WORK TO BE COMPLETED:
Print all of the entries exactly, minus the pictures.

SOURCE INFORMATION:
********************

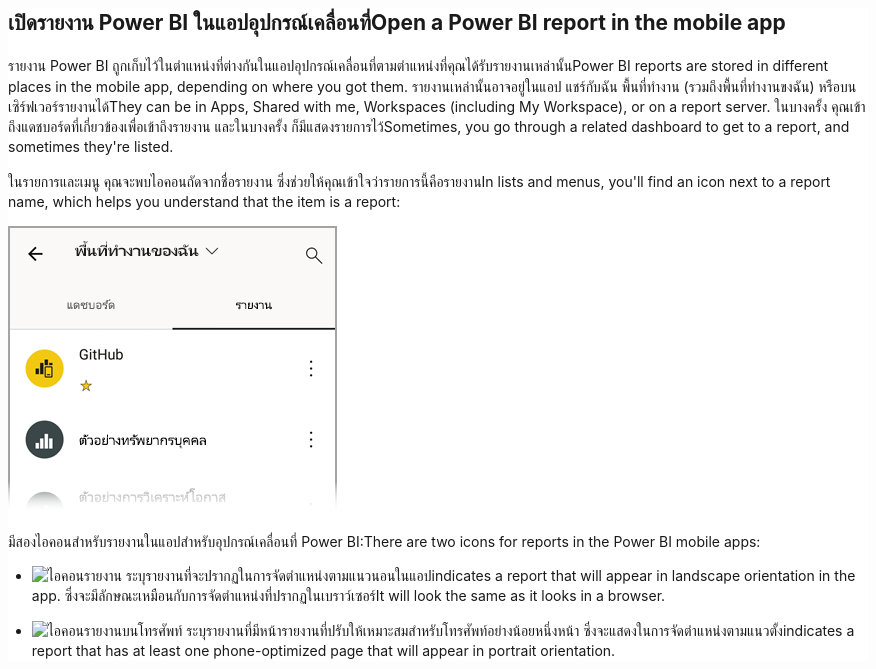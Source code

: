 
## <a name="open-a-power-bi-report-in-the-mobile-app"></a><span data-ttu-id="59a76-124">เปิดรายงาน Power BI ในแอปอุปกรณ์เคลื่อนที่</span><span class="sxs-lookup"><span data-stu-id="59a76-124">Open a Power BI report in the mobile app</span></span>
<span data-ttu-id="59a76-125">รายงาน Power BI ถูกเก็บไว้ในตำแหน่งที่ต่างกันในแอปอุปกรณ์เคลื่อนที่ตามตำแหน่งที่คุณได้รับรายงานเหล่านั้น</span><span class="sxs-lookup"><span data-stu-id="59a76-125">Power BI reports are stored in different places in the mobile app, depending on where you got them.</span></span> <span data-ttu-id="59a76-126">รายงานเหล่านั้นอาจอยู่ในแอป แชร์กับฉัน พื้นที่ทำงาน (รวมถึงพื้นที่ทำงานขงฉัน) หรือบนเซิร์ฟเวอร์รายงานได้</span><span class="sxs-lookup"><span data-stu-id="59a76-126">They can be in Apps, Shared with me, Workspaces (including My Workspace), or on a report server.</span></span> <span data-ttu-id="59a76-127">ในบางครั้ง คุณเข้าถึงแดชบอร์ดที่เกี่ยวข้องเพื่อเข้าถึงรายงาน และในบางครั้ง ก็มีแสดงรายการไว้</span><span class="sxs-lookup"><span data-stu-id="59a76-127">Sometimes, you go through a related dashboard to get to a report, and sometimes they're listed.</span></span>

<span data-ttu-id="59a76-128">ในรายการและเมนู คุณจะพบไอคอนถัดจากชื่อรายงาน ซึ่งช่วยให้คุณเข้าใจว่ารายการนี้คือรายงาน</span><span class="sxs-lookup"><span data-stu-id="59a76-128">In lists and menus, you'll find an icon next to a report name, which helps you understand that the item is a report:</span></span>

![รายงานในพื้นที่ทำงานของฉัน](./media/mobile-reports-in-the-mobile-apps/reports-my-workspace.png)

<span data-ttu-id="59a76-130">มีสองไอคอนสำหรับรายงานในแอปสำหรับอุปกรณ์เคลื่อนที่ Power BI:</span><span class="sxs-lookup"><span data-stu-id="59a76-130">There are two icons for reports in the Power BI mobile apps:</span></span>

* ![ไอคอนรายงาน](./media/mobile-reports-in-the-mobile-apps/report-default-icon.png) <span data-ttu-id="59a76-132">ระบุรายงานที่จะปรากฏในการจัดตำแหน่งตามแนวนอนในแอป</span><span class="sxs-lookup"><span data-stu-id="59a76-132">indicates a report that will appear in landscape orientation in the app.</span></span> <span data-ttu-id="59a76-133">ซึ่งจะมีลักษณะเหมือนกับการจัดตำแหน่งที่ปรากฏในเบราว์เซอร์</span><span class="sxs-lookup"><span data-stu-id="59a76-133">It will look the same as it looks in a browser.</span></span>

* ![ไอคอนรายงานบนโทรศัพท์](./media/mobile-reports-in-the-mobile-apps/report-phone-icon.png) <span data-ttu-id="59a76-135">ระบุรายงานที่มีหน้ารายงานที่ปรับให้เหมาะสมสำหรับโทรศัพท์อย่างน้อยหนึ่งหน้า ซึ่งจะแสดงในการจัดตำแหน่งตามแนวตั้ง</span><span class="sxs-lookup"><span data-stu-id="59a76-135">indicates a report that has at least one phone-optimized page that will appear in portrait orientation.</span></span>
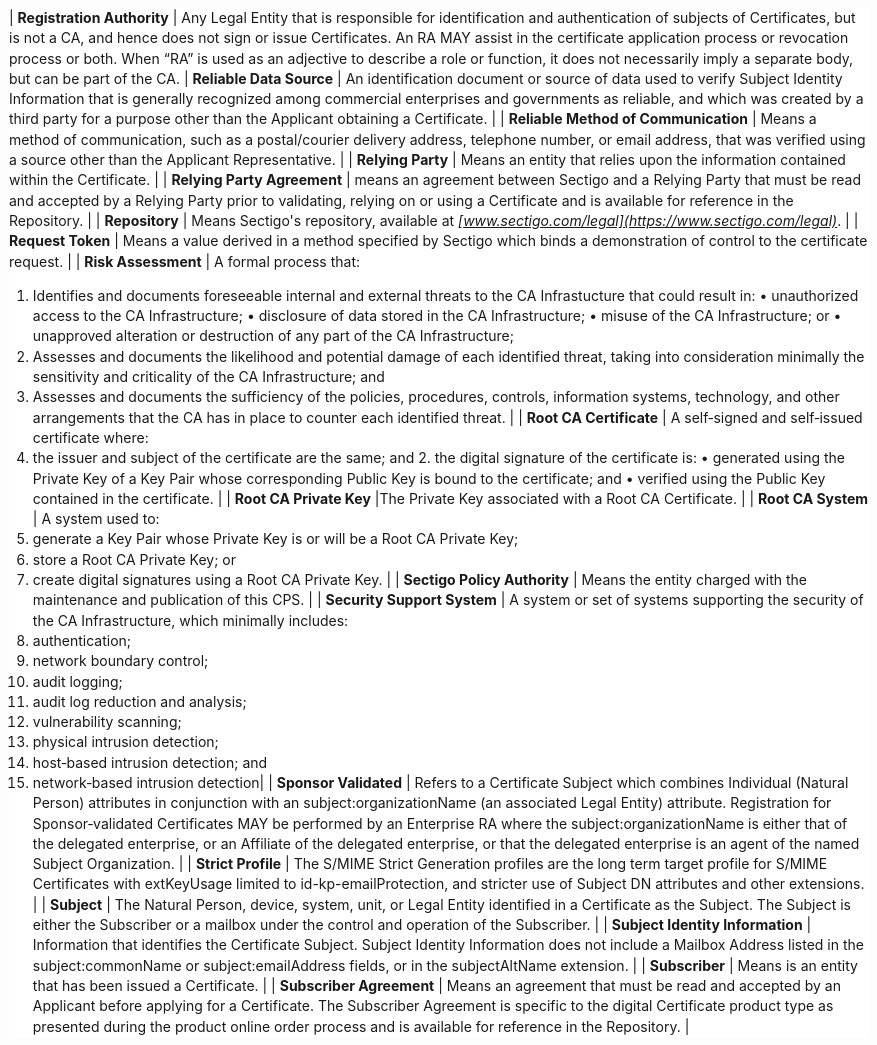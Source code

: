 | **Registration Authority** | Any Legal Entity that is responsible for identification and authentication of subjects of Certificates, but is not a CA, and hence does not sign or issue Certificates. An RA MAY assist in the certificate application process or revocation process or both. When “RA” is used as an adjective to describe a role or function, it does not necessarily imply a separate body, but can be part of the CA. 
| **Reliable Data Source** |  An identification document or source of data used to verify Subject Identity Information that is generally recognized among commercial enterprises and governments as reliable, and which was created by a third party for a purpose other than the Applicant obtaining a Certificate. |
| **Reliable Method of Communication** | Means a method of communication, such as a postal/courier delivery address, telephone number, or email address, that was verified using a source other than the Applicant Representative. |
| **Relying Party** | Means an entity that relies upon the information contained within the Certificate. |
| **Relying Party Agreement** | means an agreement between Sectigo and a Relying Party that must be read and accepted by a Relying Party prior to validating, relying on or using a Certificate and is available for reference in the Repository. |
| **Repository** | Means Sectigo's repository, available at _[www.sectigo.com/legal](https://www.sectigo.com/legal)_. |
| **Request Token** | Means a value derived in a method specified by Sectigo which binds a demonstration of control to the certificate request. |
| **Risk Assessment** | A formal process that: 
1. Identifies and documents foreseeable internal and external threats to the CA Infrastucture that could result in: 
• unauthorized access to the CA Infrastructure; 
• disclosure of data stored in the CA Infrastructure; 
• misuse of the CA Infrastructure; or 
• unapproved alteration or destruction of any part of the CA Infrastructure; 
2. Assesses and documents the likelihood and potential damage of each identified threat, taking into consideration minimally the sensitivity and criticality of the CA Infrastructure; and 
3. Assesses and documents the sufficiency of the policies, procedures, controls, information systems, technology, and other arrangements that the CA has in place to counter each identified threat.
 |
| **Root CA Certificate** | A self‐signed and self‐issued certificate where: 
1. the issuer and subject of the certificate are the same; and 2. the digital signature of the certificate is: 
• generated using the Private Key of a Key Pair whose corresponding Public Key is bound to the certificate; and 
• verified using the Public Key contained in the certificate.
|
| **Root CA Private Key** |The Private Key associated with a Root CA Certificate. |
| **Root CA System** | A system used to: 
1. generate a Key Pair whose Private Key is or will be a Root CA Private Key; 
2. store a Root CA Private Key; or 
3. create digital signatures using a Root CA Private Key. |
| **Sectigo Policy Authority** | Means the entity charged with the maintenance and publication of this CPS. |
| **Security Support System** | A system or set of systems supporting the security of the CA Infrastructure, which minimally includes: 
1. authentication; 
2. network boundary control; 
3. audit logging; 
4. audit log reduction and analysis; 
5. vulnerability scanning; 
6. physical intrusion detection; 
7. host‐based intrusion detection; and 
8. network‐based intrusion detection|
| **Sponsor Validated** | Refers to a Certificate Subject which combines Individual (Natural Person) attributes in conjunction with an subject:organizationName (an associated Legal Entity) attribute. Registration for Sponsor‐validated Certificates MAY be performed by an Enterprise RA where the subject:organizationName is either that of the delegated enterprise, or an Affiliate of the delegated enterprise, or that the delegated enterprise is an agent of the named Subject
Organization. |
| **Strict Profile** |  The S/MIME Strict Generation profiles are the long term target profile for S/MIME Certificates with extKeyUsage limited to id-kp-emailProtection, and stricter use of Subject DN attributes and other extensions. |
| **Subject** | The Natural Person, device, system, unit, or Legal Entity identified in a Certificate as the Subject. The Subject is either the Subscriber or a mailbox under the control and operation of the Subscriber. |
| **Subject Identity Information** | Information that identifies the Certificate Subject. Subject Identity Information does not include a Mailbox Address listed in the subject:commonName or subject:emailAddress fields, or in the subjectAltName extension. |
| **Subscriber** | Means is an entity that has been issued a Certificate. |
| **Subscriber Agreement** | Means an agreement that must be read and accepted by an Applicant before applying for a Certificate. The Subscriber Agreement is specific to the digital Certificate product type as presented during the product online order process and is available for reference in the Repository. |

********************

EXERCISE RESULT:
Source code

: 
## <a name="open-a-power-bi-report-in-the-mobile-app"></a><span data-ttu-id="59a76-124">เปิดรายงาน Power BI ในแอปอุปกรณ์เคลื่อนที่</span><span class="sxs-lookup"><span data-stu-id="59a76-124">Open a Power BI report in the mobile app</span></span>
<span data-ttu-id="59a76-125">รายงาน Power BI ถูกเก็บไว้ในตำแหน่งที่ต่างกันในแอปอุปกรณ์เคลื่อนที่ตามตำแหน่งที่คุณได้รับรายงานเหล่านั้น</span><span class="sxs-lookup"><span data-stu-id="59a76-125">Power BI reports are stored in different places in the mobile app, depending on where you got them.</span></span> <span data-ttu-id="59a76-126">รายงานเหล่านั้นอาจอยู่ในแอป แชร์กับฉัน พื้นที่ทำงาน (รวมถึงพื้นที่ทำงานขงฉัน) หรือบนเซิร์ฟเวอร์รายงานได้</span><span class="sxs-lookup"><span data-stu-id="59a76-126">They can be in Apps, Shared with me, Workspaces (including My Workspace), or on a report server.</span></span> <span data-ttu-id="59a76-127">ในบางครั้ง คุณเข้าถึงแดชบอร์ดที่เกี่ยวข้องเพื่อเข้าถึงรายงาน และในบางครั้ง ก็มีแสดงรายการไว้</span><span class="sxs-lookup"><span data-stu-id="59a76-127">Sometimes, you go through a related dashboard to get to a report, and sometimes they're listed.</span></span>

<span data-ttu-id="59a76-128">ในรายการและเมนู คุณจะพบไอคอนถัดจากชื่อรายงาน ซึ่งช่วยให้คุณเข้าใจว่ารายการนี้คือรายงาน</span><span class="sxs-lookup"><span data-stu-id="59a76-128">In lists and menus, you'll find an icon next to a report name, which helps you understand that the item is a report:</span></span>

![รายงานในพื้นที่ทำงานของฉัน](./media/mobile-reports-in-the-mobile-apps/reports-my-workspace.png)

<span data-ttu-id="59a76-130">มีสองไอคอนสำหรับรายงานในแอปสำหรับอุปกรณ์เคลื่อนที่ Power BI:</span><span class="sxs-lookup"><span data-stu-id="59a76-130">There are two icons for reports in the Power BI mobile apps:</span></span>

* ![ไอคอนรายงาน](./media/mobile-reports-in-the-mobile-apps/report-default-icon.png) <span data-ttu-id="59a76-132">ระบุรายงานที่จะปรากฏในการจัดตำแหน่งตามแนวนอนในแอป</span><span class="sxs-lookup"><span data-stu-id="59a76-132">indicates a report that will appear in landscape orientation in the app.</span></span> <span data-ttu-id="59a76-133">ซึ่งจะมีลักษณะเหมือนกับการจัดตำแหน่งที่ปรากฏในเบราว์เซอร์</span><span class="sxs-lookup"><span data-stu-id="59a76-133">It will look the same as it looks in a browser.</span></span>

* ![ไอคอนรายงานบนโทรศัพท์](./media/mobile-reports-in-the-mobile-apps/report-phone-icon.png) <span data-ttu-id="59a76-135">ระบุรายงานที่มีหน้ารายงานที่ปรับให้เหมาะสมสำหรับโทรศัพท์อย่างน้อยหนึ่งหน้า ซึ่งจะแสดงในการจัดตำแหน่งตามแนวตั้ง</span><span class="sxs-lookup"><span data-stu-id="59a76-135">indicates a report that has at least one phone-optimized page that will appear in portrait orientation.</span></span>
Source code

: | **Registration Authority** | Any Legal Entity that is responsible for identification and authentication of subjects of Certificates, but is not a CA, and hence does not sign or issue Certificates. An RA MAY assist in the certificate application process or revocation process or both. When “RA” is used as an adjective to describe a role or function, it does not necessarily imply a separate body, but can be part of the CA. 
| **Reliable Data Source** |  An identification document or source of data used to verify Subject Identity Information that is generally recognized among commercial enterprises and governments as reliable, and which was created by a third party for a purpose other than the Applicant obtaining a Certificate. |
| **Reliable Method of Communication** | Means a method of communication, such as a postal/courier delivery address, telephone number, or email address, that was verified using a source other than the Applicant Representative. |
| **Relying Party** | Means an entity that relies upon the information contained within the Certificate. |
| **Relying Party Agreement** | means an agreement between Sectigo and a Relying Party that must be read and accepted by a Relying Party prior to validating, relying on or using a Certificate and is available for reference in the Repository. |
| **Repository** | Means Sectigo's repository, available at _[www.sectigo.com/legal](https://www.sectigo.com/legal)_. |
| **Request Token** | Means a value derived in a method specified by Sectigo which binds a demonstration of control to the certificate request. |
| **Risk Assessment** | A formal process that: 
1. Identifies and documents foreseeable internal and external threats to the CA Infrastucture that could result in: 
• unauthorized access to the CA Infrastructure; 
• disclosure of data stored in the CA Infrastructure; 
• misuse of the CA Infrastructure; or 
• unapproved alteration or destruction of any part of the CA Infrastructure; 
2. Assesses and documents the likelihood and potential damage of each identified threat, taking into consideration minimally the sensitivity and criticality of the CA Infrastructure; and 
3. Assesses and documents the sufficiency of the policies, procedures, controls, information systems, technology, and other arrangements that the CA has in place to counter each identified threat.
 |
| **Root CA Certificate** | A self‐signed and self‐issued certificate where: 
1. the issuer and subject of the certificate are the same; and 2. the digital signature of the certificate is: 
• generated using the Private Key of a Key Pair whose corresponding Public Key is bound to the certificate; and 
• verified using the Public Key contained in the certificate.
|
| **Root CA Private Key** |The Private Key associated with a Root CA Certificate. |
| **Root CA System** | A system used to: 
1. generate a Key Pair whose Private Key is or will be a Root CA Private Key; 
2. store a Root CA Private Key; or 
3. create digital signatures using a Root CA Private Key. |
| **Sectigo Policy Authority** | Means the entity charged with the maintenance and publication of this CPS. |
| **Security Support System** | A system or set of systems supporting the security of the CA Infrastructure, which minimally includes: 
1. authentication; 
2. network boundary control; 
3. audit logging; 
4. audit log reduction and analysis; 
5. vulnerability scanning; 
6. physical intrusion detection; 
7. host‐based intrusion detection; and 
8. network‐based intrusion detection|
| **Sponsor Validated** | Refers to a Certificate Subject which combines Individual (Natural Person) attributes in conjunction with an subject:organizationName (an associated Legal Entity) attribute. Registration for Sponsor‐validated Certificates MAY be performed by an Enterprise RA where the subject:organizationName is either that of the delegated enterprise, or an Affiliate of the delegated enterprise, or that the delegated enterprise is an agent of the named Subject
Organization. |
| **Strict Profile** |  The S/MIME Strict Generation profiles are the long term target profile for S/MIME Certificates with extKeyUsage limited to id-kp-emailProtection, and stricter use of Subject DN attributes and other extensions. |
| **Subject** | The Natural Person, device, system, unit, or Legal Entity identified in a Certificate as the Subject. The Subject is either the Subscriber or a mailbox under the control and operation of the Subscriber. |
| **Subject Identity Information** | Information that identifies the Certificate Subject. Subject Identity Information does not include a Mailbox Address listed in the subject:commonName or subject:emailAddress fields, or in the subjectAltName extension. |
| **Subscriber** | Means is an entity that has been issued a Certificate. |
| **Subscriber Agreement** | Means an agreement that must be read and accepted by an Applicant before applying for a Certificate. The Subscriber Agreement is specific to the digital Certificate product type as presented during the product online order process and is available for reference in the Repository. |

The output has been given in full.